Oil-water emulsion from screw compressors has lower surface tension than water and films onto pipe walls instead of beading. At the drip leg tee, emulsion tends to creep past the junction without fully detaching from the pipe surface, which reduces collection efficiency relative to clean water condensate. The penalty varies with oil fraction and pipe surface condition. Adding length to the drip leg by 25-50 percent in systems with carryover above a few ppm is a rough accommodation for the combined effect of harder collection at the tee and more frequent drain non-actuation at the bottom, both of which trace to the same compressor maintenance condition.

Installation

Tee branch down, full bore, vertical. Ball valve and union below the leg for drain service access without depressurizing or cutting pipe, twenty dollars total. Pipe clamp at mid-height to structure because a full 38-inch 3-inch leg weighs 40 pounds cantilevered from the tee joint and thermal cycling over years of startups will fatigue an unsupported connection.

Self-regulating heat trace for freeze protection. Thermon's application guidance for dead-leg service specifies self-regulating over constant-wattage because constant-wattage creates hot spots, and a hot spot on standing liquid in a capped dead-end pocket produces a steam flash whose pressure transient can blow the drain fitting off the bottom of the leg. The drip leg holds standing liquid in a dead pocket with no flow and is the most freeze-vulnerable point in any compressed air system.
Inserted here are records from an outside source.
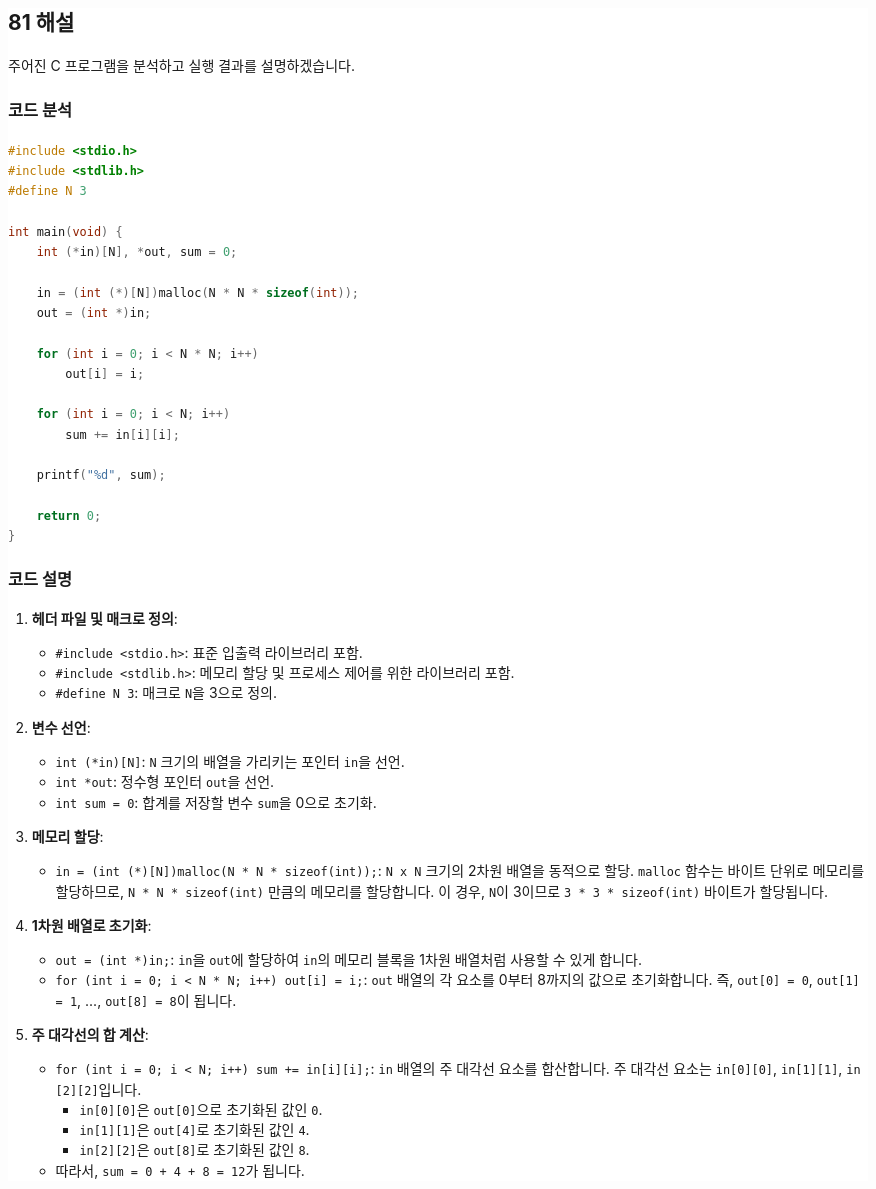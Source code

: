 
## 81 해설
주어진 C 프로그램을 분석하고 실행 결과를 설명하겠습니다.

### 코드 분석

```c
#include <stdio.h>
#include <stdlib.h>
#define N 3

int main(void) {
    int (*in)[N], *out, sum = 0;

    in = (int (*)[N])malloc(N * N * sizeof(int));
    out = (int *)in;

    for (int i = 0; i < N * N; i++)
        out[i] = i;

    for (int i = 0; i < N; i++)
        sum += in[i][i];

    printf("%d", sum);

    return 0;
}
```

### 코드 설명

1. **헤더 파일 및 매크로 정의**:
   - `#include <stdio.h>`: 표준 입출력 라이브러리 포함.
   - `#include <stdlib.h>`: 메모리 할당 및 프로세스 제어를 위한 라이브러리 포함.
   - `#define N 3`: 매크로 `N`을 3으로 정의.

2. **변수 선언**:
   - `int (*in)[N]`: `N` 크기의 배열을 가리키는 포인터 `in`을 선언.
   - `int *out`: 정수형 포인터 `out`을 선언.
   - `int sum = 0`: 합계를 저장할 변수 `sum`을 0으로 초기화.

3. **메모리 할당**:
   - `in = (int (*)[N])malloc(N * N * sizeof(int));`: `N x N` 크기의 2차원 배열을 동적으로 할당. `malloc` 함수는 바이트 단위로 메모리를 할당하므로, `N * N * sizeof(int)` 만큼의 메모리를 할당합니다. 이 경우, `N`이 3이므로 `3 * 3 * sizeof(int)` 바이트가 할당됩니다.

4. **1차원 배열로 초기화**:
   - `out = (int *)in;`: `in`을 `out`에 할당하여 `in`의 메모리 블록을 1차원 배열처럼 사용할 수 있게 합니다.
   - `for (int i = 0; i < N * N; i++) out[i] = i;`: `out` 배열의 각 요소를 0부터 8까지의 값으로 초기화합니다. 즉, `out[0] = 0`, `out[1] = 1`, ..., `out[8] = 8`이 됩니다.

5. **주 대각선의 합 계산**:
   - `for (int i = 0; i < N; i++) sum += in[i][i];`: `in` 배열의 주 대각선 요소를 합산합니다. 주 대각선 요소는 `in[0][0]`, `in[1][1]`, `in[2][2]`입니다.
     - `in[0][0]`은 `out[0]`으로 초기화된 값인 `0`.
     - `in[1][1]`은 `out[4]`로 초기화된 값인 `4`.
     - `in[2][2]`은 `out[8]`로 초기화된 값인 `8`.
   - 따라서, `sum = 0 + 4 + 8 = 12`가 됩니다.
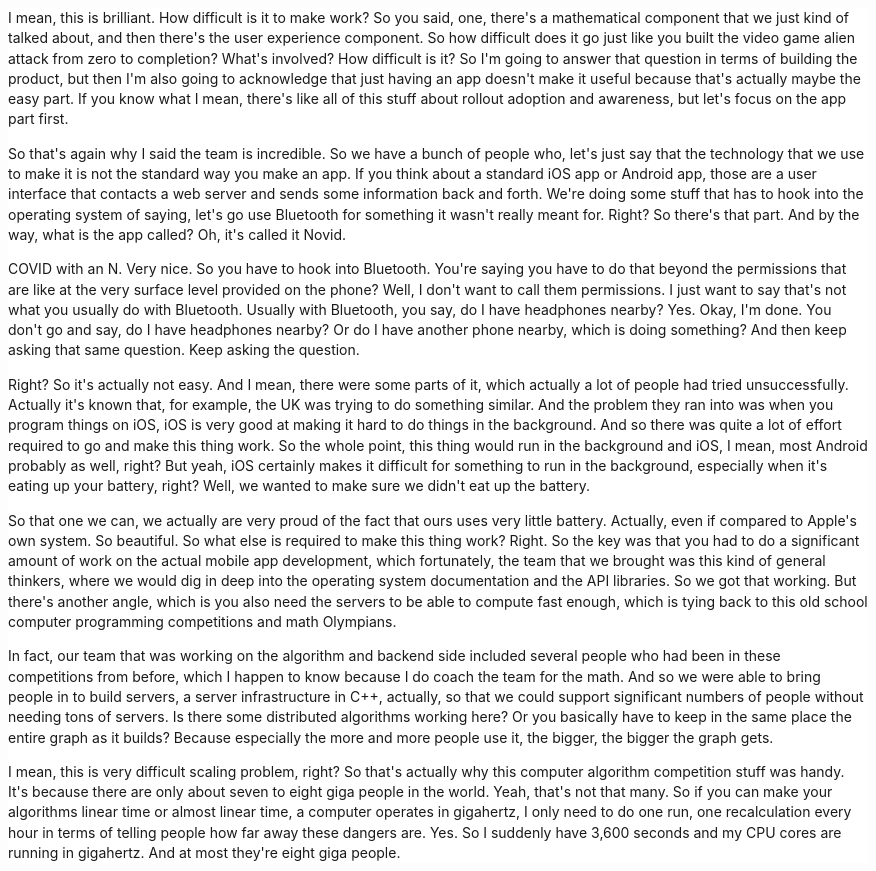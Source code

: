 I mean, this is brilliant. How difficult is it to make work? So you said, one, there's a mathematical component that we just kind of talked about, and then there's the user experience component. So how difficult does it go just like you built the video game alien attack from zero to completion? What's involved? How difficult is it? So I'm going to answer that question in terms of building the product, but then I'm also going to acknowledge that just having an app doesn't make it useful because that's actually maybe the easy part. If you know what I mean, there's like all of this stuff about rollout adoption and awareness, but let's focus on the app part first.

So that's again why I said the team is incredible. So we have a bunch of people who, let's just say that the technology that we use to make it is not the standard way you make an app. If you think about a standard iOS app or Android app, those are a user interface that contacts a web server and sends some information back and forth. We're doing some stuff that has to hook into the operating system of saying, let's go use Bluetooth for something it wasn't really meant for. Right? So there's that part. And by the way, what is the app called? Oh, it's called it Novid.

COVID with an N. Very nice. So you have to hook into Bluetooth. You're saying you have to do that beyond the permissions that are like at the very surface level provided on the phone? Well, I don't want to call them permissions. I just want to say that's not what you usually do with Bluetooth. Usually with Bluetooth, you say, do I have headphones nearby? Yes. Okay, I'm done. You don't go and say, do I have headphones nearby? Or do I have another phone nearby, which is doing something? And then keep asking that same question. Keep asking the question.

Right? So it's actually not easy. And I mean, there were some parts of it, which actually a lot of people had tried unsuccessfully. Actually it's known that, for example, the UK was trying to do something similar. And the problem they ran into was when you program things on iOS, iOS is very good at making it hard to do things in the background. And so there was quite a lot of effort required to go and make this thing work. So the whole point, this thing would run in the background and iOS, I mean, most Android probably as well, right? But yeah, iOS certainly makes it difficult for something to run in the background, especially when it's eating up your battery, right? Well, we wanted to make sure we didn't eat up the battery.

So that one we can, we actually are very proud of the fact that ours uses very little battery. Actually, even if compared to Apple's own system. So beautiful. So what else is required to make this thing work? Right. So the key was that you had to do a significant amount of work on the actual mobile app development, which fortunately, the team that we brought was this kind of general thinkers, where we would dig in deep into the operating system documentation and the API libraries. So we got that working. But there's another angle, which is you also need the servers to be able to compute fast enough, which is tying back to this old school computer programming competitions and math Olympians.

In fact, our team that was working on the algorithm and backend side included several people who had been in these competitions from before, which I happen to know because I do coach the team for the math. And so we were able to bring people in to build servers, a server infrastructure in C++, actually, so that we could support significant numbers of people without needing tons of servers. Is there some distributed algorithms working here? Or you basically have to keep in the same place the entire graph as it builds? Because especially the more and more people use it, the bigger, the bigger the graph gets.

I mean, this is very difficult scaling problem, right? So that's actually why this computer algorithm competition stuff was handy. It's because there are only about seven to eight giga people in the world. Yeah, that's not that many. So if you can make your algorithms linear time or almost linear time, a computer operates in gigahertz, I only need to do one run, one recalculation every hour in terms of telling people how far away these dangers are. Yes. So I suddenly have 3,600 seconds and my CPU cores are running in gigahertz. And at most they're eight giga people.

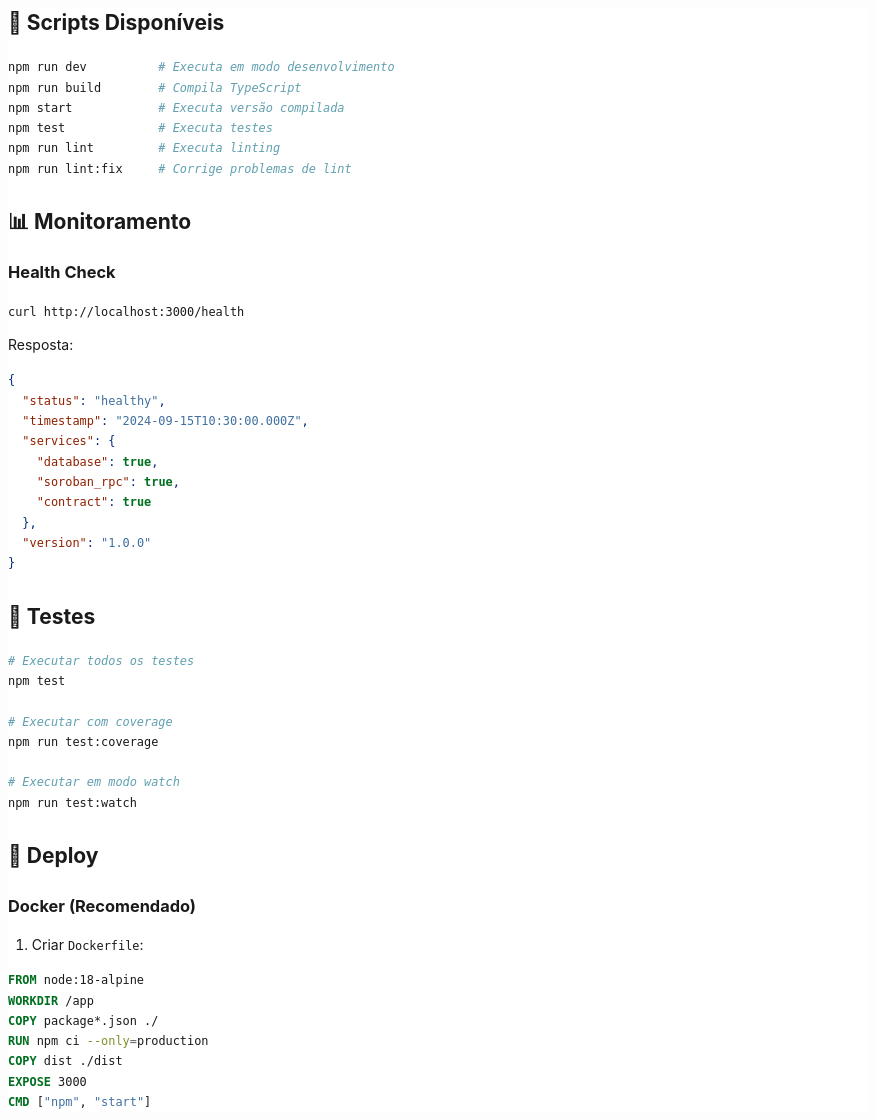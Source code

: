 ## 🔧 Scripts Disponíveis

```bash
npm run dev          # Executa em modo desenvolvimento
npm run build        # Compila TypeScript
npm start            # Executa versão compilada
npm test             # Executa testes
npm run lint         # Executa linting
npm run lint:fix     # Corrige problemas de lint
```

## 📊 Monitoramento

### Health Check

```bash
curl http://localhost:3000/health
```

Resposta:
```json
{
  "status": "healthy",
  "timestamp": "2024-09-15T10:30:00.000Z",
  "services": {
    "database": true,
    "soroban_rpc": true,
    "contract": true
  },
  "version": "1.0.0"
}
```

## 🧪 Testes

```bash
# Executar todos os testes
npm test

# Executar com coverage
npm run test:coverage

# Executar em modo watch
npm run test:watch
```

## 🚢 Deploy

### Docker (Recomendado)

1. Criar `Dockerfile`:
```dockerfile
FROM node:18-alpine
WORKDIR /app
COPY package*.json ./
RUN npm ci --only=production
COPY dist ./dist
EXPOSE 3000
CMD ["npm", "start"]
```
New piping sheds debris for the first few hundred operating hours. Cutting oil and thread compound and metal particles migrate with the condensate and settle on the drain valve seat at the lowest point in the system. Inspect and clean at 200 hours.

Draining a sample into a glass jar quarterly or monthly provides a look at upstream system condition. Clear with a light oil film is normal for a lubricated system. White emulsion means oil carryover is high enough to investigate the compressor separator element and also high enough that any BEKOMAT on the system should be verified for actuation immediately. Rust means the pipe is corroding from inadequate drying. Dark sludge means oil degradation and accumulated scale. CAGI recommends this as routine maintenance.